Process times are frequently used as quality indicators (QI). A recently performed expert rating of 40 QI favored such process times at least for whole-body CT and several emergency interventions [21]. The subsequent empirical validation of these QI using TR-DGU data found a stronger association of event-related QI rather than process times [22]. In other words, it is more important that a certain intervention is performed, rather than it is performed 10 min earlier or later.

Our investigation bears all limitations of registry studies: there is no verification of correctness, and missing values were not queried. The exclusion of cases with missing or implausible time data may thus induce a bias. However, the online documentation software has a large number of plausibility checks implemented. The TR-DGU is well-known in Germany, and runs already for 25 years, and process times in the ER have been collected since the beginning. Amalgamation of treatment phases from different hospitals could not be performed due to a missing unique case identifier in Germany. This limits the outcome analysis of transferred cases.

Furthermore, the present results are valid for the German trauma system only which has some specific characteristics: nearly all trauma victims were seen by a physician at the scene who decides about the transport destination. Traditionally, the number of hospitals engaged in trauma care is high which leads to a large number of hospitals involved but with low patient volume per hospital.
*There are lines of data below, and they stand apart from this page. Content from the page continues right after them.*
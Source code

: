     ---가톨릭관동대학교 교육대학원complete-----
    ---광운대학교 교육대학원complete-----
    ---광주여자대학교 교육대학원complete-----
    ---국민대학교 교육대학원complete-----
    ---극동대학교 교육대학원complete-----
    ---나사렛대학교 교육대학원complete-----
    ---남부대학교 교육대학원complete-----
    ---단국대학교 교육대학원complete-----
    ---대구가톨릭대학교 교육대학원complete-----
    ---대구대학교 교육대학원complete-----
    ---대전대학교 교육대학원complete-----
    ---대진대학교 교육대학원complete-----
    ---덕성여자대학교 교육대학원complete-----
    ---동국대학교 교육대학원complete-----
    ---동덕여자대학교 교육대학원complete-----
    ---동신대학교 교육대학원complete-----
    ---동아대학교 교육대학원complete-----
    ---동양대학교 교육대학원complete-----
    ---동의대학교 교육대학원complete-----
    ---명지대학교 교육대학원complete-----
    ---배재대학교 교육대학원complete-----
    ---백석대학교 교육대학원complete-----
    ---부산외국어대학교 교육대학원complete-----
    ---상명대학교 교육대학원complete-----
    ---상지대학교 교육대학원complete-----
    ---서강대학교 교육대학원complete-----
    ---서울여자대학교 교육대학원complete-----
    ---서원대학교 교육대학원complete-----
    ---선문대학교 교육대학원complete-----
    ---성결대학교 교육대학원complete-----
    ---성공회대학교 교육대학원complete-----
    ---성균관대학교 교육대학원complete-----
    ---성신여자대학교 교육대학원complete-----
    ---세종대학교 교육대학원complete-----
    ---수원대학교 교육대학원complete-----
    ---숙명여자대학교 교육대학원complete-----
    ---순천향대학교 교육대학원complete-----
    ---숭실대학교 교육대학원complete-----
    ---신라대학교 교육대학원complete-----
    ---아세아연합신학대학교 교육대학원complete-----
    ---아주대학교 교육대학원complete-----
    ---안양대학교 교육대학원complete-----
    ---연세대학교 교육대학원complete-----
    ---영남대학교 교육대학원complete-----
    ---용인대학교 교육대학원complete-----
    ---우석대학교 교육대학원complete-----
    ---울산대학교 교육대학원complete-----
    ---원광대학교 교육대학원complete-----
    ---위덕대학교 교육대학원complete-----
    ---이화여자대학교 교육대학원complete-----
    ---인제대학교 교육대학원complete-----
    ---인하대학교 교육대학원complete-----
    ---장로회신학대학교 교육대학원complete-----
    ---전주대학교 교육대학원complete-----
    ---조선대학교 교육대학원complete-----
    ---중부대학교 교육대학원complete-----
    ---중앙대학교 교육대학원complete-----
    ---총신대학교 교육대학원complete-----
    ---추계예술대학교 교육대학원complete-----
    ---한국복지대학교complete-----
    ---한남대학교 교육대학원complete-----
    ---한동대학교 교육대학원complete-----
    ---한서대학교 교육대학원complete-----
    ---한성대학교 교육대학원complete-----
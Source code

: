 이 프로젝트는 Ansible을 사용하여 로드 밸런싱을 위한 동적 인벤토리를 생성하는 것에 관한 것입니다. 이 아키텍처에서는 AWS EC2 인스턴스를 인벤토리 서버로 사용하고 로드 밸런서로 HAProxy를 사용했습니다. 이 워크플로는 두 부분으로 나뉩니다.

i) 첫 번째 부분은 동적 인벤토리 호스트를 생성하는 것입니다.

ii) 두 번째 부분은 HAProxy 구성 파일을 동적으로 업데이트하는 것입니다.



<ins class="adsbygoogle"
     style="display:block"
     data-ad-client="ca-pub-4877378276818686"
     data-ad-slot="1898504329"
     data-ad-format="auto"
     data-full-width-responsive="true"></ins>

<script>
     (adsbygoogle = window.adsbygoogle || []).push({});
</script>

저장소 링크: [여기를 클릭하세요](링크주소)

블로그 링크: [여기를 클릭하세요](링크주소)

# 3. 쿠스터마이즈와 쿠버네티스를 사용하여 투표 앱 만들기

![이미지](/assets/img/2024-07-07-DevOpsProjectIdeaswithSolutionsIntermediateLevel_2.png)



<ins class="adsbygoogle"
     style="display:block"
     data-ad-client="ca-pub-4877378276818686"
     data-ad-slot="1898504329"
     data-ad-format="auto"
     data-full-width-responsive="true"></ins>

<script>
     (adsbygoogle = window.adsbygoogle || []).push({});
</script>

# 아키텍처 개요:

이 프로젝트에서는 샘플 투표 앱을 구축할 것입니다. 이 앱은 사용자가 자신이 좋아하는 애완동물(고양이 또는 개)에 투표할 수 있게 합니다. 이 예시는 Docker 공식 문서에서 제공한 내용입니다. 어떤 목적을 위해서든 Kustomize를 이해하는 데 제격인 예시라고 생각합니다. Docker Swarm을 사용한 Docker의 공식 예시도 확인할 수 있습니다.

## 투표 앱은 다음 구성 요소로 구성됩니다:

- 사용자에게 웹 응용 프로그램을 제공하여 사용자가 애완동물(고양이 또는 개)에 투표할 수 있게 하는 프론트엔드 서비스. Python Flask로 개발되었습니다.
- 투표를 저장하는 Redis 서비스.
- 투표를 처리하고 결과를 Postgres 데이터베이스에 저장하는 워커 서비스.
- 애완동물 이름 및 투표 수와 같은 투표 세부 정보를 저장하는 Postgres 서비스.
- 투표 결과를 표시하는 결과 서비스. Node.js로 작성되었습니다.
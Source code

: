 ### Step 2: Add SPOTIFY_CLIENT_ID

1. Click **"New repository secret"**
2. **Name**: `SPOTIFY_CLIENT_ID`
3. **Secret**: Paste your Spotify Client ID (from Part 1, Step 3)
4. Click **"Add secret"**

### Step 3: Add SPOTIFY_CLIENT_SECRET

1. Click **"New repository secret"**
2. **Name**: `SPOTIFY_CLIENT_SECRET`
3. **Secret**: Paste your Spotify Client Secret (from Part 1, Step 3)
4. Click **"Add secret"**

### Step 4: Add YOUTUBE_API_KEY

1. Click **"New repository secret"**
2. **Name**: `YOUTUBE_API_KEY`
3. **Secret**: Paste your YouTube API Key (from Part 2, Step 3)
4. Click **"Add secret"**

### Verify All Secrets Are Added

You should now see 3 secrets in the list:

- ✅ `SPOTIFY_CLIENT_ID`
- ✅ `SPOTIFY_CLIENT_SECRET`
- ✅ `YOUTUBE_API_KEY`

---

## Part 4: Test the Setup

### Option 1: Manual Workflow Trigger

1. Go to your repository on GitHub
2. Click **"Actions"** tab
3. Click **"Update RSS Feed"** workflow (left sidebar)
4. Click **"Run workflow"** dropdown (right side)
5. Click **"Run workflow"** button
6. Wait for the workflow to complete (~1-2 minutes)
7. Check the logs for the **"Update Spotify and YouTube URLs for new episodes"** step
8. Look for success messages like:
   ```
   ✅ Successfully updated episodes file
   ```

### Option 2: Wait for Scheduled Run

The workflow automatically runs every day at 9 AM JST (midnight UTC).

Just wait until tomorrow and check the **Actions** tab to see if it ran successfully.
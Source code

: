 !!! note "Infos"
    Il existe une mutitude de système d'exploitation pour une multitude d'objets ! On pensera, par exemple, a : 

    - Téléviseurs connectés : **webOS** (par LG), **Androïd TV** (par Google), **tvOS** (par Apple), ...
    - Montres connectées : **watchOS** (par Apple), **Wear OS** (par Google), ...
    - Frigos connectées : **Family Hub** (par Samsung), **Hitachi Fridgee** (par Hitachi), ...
On the other hand, all participating hospitals were certified by the German Trauma Society and have shown to fulfill the requirements as laid down in the national Whitebook for the Medical Care of the Severely Injured [23]. Among other criteria they provide 24 h availability of CT, defined trauma teams, ATLS training for at least 50% of physicians in the trauma teams, etc. Therefore, a high level of expertise is present even in certified lower volume hospitals. Furthermore, population density is generally high in Germany so that a hospital could be reached within a few minutes, in most areas. An extended air rescue system with 89 helicopters further helps to reduce the pre-hospital time.

Conclusion

For severely injured patients, there is a clear and linear association of patient volume and process times in the emergency room, including several diagnostic procedures and the overall time in the ER. Up to 20 min could be saved per patient in large hospitals with more than 100 severe trauma cases per year. On the other hand, the increase in pre-hospital transportation time is less distinct.